Chinese private refiners are aggressively purchasing Middle Eastern crude on the spot market as global oil prices decline, Bloomberg reported, citing multiple transactions. Rongsheng Petrochemical Co. bought a cargo of Saudi crude for prompt delivery this month, while Shengdong Petrochemical Group Co. acquired an Emirati Upper Zakum crude cargo. A third private refiner also purchased a cargo of Iraqi Basrah crude for delivery next month, according to unnamed trading sources.
These teapot refineries, known for their flexibility, are capitalizing on lower spot prices to secure supply outside of long-term contracts. The purchases signal a surge in demand from China's independent processing sector, which typically responds quickly to favorable market conditions. The volume of the cargoes was not disclosed, but the moves suggest rising appetite among smaller Chinese buyers.
The buying spree comes as Middle East crude grades face downward price pressure amid global oversupply concerns and weakening demand forecasts. Saudi and Emirati grades have become more competitive, drawing interest from price-sensitive Chinese teapots. This trend could help tighten the market if sustained, supporting a floor under prices.
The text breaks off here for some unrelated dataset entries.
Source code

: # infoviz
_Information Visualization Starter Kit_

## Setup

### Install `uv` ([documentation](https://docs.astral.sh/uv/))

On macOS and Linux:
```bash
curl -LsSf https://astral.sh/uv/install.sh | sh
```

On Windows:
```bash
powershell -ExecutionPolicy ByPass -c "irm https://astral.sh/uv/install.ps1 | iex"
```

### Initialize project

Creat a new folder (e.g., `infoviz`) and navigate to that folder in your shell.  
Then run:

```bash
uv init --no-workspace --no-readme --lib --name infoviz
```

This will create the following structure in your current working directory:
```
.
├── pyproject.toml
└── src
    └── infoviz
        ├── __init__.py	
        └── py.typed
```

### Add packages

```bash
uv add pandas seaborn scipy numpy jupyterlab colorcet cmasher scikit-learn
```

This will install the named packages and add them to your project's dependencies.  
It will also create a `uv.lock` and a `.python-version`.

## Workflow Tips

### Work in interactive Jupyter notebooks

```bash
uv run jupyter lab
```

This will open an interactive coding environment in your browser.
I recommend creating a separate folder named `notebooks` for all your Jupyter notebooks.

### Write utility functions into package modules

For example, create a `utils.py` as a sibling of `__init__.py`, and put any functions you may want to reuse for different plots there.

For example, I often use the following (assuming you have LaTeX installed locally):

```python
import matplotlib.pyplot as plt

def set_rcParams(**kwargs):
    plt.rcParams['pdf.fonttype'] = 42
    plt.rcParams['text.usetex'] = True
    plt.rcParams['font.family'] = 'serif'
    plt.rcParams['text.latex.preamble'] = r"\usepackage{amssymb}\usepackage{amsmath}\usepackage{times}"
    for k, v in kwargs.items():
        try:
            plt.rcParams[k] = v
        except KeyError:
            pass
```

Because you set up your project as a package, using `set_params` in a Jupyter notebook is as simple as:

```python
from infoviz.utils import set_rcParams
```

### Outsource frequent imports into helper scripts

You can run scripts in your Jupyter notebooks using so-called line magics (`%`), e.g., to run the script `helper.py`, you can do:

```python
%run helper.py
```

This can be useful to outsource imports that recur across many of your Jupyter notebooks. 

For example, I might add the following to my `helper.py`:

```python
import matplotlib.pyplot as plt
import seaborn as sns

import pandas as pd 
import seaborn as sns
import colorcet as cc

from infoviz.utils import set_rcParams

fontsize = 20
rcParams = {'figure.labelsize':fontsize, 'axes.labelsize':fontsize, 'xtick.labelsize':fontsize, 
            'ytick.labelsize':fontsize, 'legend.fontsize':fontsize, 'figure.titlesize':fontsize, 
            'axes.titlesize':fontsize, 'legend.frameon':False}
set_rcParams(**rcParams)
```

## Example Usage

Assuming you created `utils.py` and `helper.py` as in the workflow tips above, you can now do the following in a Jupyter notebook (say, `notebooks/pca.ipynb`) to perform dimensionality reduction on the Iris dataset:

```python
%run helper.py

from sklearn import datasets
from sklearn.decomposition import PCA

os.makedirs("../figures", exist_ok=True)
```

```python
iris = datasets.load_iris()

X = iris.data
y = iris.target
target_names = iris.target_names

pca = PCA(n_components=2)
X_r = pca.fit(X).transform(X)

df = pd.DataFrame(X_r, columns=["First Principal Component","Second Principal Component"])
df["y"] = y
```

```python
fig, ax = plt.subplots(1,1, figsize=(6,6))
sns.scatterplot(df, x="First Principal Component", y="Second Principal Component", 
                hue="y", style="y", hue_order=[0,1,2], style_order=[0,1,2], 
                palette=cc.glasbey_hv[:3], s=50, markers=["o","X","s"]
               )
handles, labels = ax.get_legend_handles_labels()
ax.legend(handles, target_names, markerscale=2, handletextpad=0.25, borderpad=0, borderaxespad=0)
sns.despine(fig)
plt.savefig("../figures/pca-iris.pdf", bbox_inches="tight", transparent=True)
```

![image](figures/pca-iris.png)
Geopolitically, the purchases deepen China's energy ties with key Middle Eastern producers and reduce reliance on other suppliers. However, the spot market activity may also reflect caution about committing to term deals amid volatile pricing. The long-term implications for global crude flows depend on whether teapots sustain this pace or retreat if prices rebound.
Counterargument: Some analysts warn that teapot buying may fizzle if Chinese refining margins weaken further, potentially reversing recent demand gains. Environmental regulations could also curb operations at smaller, less efficient plants.